> WHAT THE TASK REQUIRES:
Could every line of the data be copied out once more, exactly?
[[ MATERIALS PROVIDED, beginning ]]
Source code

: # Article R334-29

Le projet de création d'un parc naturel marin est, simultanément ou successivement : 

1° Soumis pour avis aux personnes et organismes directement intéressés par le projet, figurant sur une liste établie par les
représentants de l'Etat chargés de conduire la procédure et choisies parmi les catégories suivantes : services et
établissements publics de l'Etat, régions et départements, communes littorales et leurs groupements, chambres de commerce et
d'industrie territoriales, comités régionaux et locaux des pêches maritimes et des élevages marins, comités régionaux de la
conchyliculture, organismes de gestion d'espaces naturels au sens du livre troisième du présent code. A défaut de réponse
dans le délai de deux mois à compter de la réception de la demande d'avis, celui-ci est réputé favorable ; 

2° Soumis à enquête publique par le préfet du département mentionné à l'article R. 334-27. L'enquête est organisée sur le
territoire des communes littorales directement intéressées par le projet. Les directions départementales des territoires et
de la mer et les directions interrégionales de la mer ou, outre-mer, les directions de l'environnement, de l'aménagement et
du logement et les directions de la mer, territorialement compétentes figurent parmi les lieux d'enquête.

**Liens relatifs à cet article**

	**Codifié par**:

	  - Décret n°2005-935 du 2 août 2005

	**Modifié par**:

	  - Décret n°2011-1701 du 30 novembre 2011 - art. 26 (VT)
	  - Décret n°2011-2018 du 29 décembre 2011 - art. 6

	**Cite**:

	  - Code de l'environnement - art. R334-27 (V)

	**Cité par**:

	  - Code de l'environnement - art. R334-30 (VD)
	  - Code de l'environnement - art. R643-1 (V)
[[ MATERIALS PROVIDED, end ]]
> ANSWER:
Source code

: # Article R334-29

Le projet de création d'un parc naturel marin est, simultanément ou successivement : 

1° Soumis pour avis aux personnes et organismes directement intéressés par le projet, figurant sur une liste établie par les
représentants de l'Etat chargés de conduire la procédure et choisies parmi les catégories suivantes : services et
établissements publics de l'Etat, régions et départements, communes littorales et leurs groupements, chambres de commerce et
d'industrie territoriales, comités régionaux et locaux des pêches maritimes et des élevages marins, comités régionaux de la
conchyliculture, organismes de gestion d'espaces naturels au sens du livre troisième du présent code. A défaut de réponse
dans le délai de deux mois à compter de la réception de la demande d'avis, celui-ci est réputé favorable ; 

2° Soumis à enquête publique par le préfet du département mentionné à l'article R. 334-27. L'enquête est organisée sur le
territoire des communes littorales directement intéressées par le projet. Les directions départementales des territoires et
de la mer et les directions interrégionales de la mer ou, outre-mer, les directions de l'environnement, de l'aménagement et
du logement et les directions de la mer, territorialement compétentes figurent parmi les lieux d'enquête.

**Liens relatifs à cet article**

	**Codifié par**:

	  - Décret n°2005-935 du 2 août 2005

	**Modifié par**:

	  - Décret n°2011-1701 du 30 novembre 2011 - art. 26 (VT)
	  - Décret n°2011-2018 du 29 décembre 2011 - art. 6

	**Cite**:

	  - Code de l'environnement - art. R334-27 (V)

	**Cité par**:

	  - Code de l'environnement - art. R334-30 (VD)
	  - Code de l'environnement - art. R643-1 (V)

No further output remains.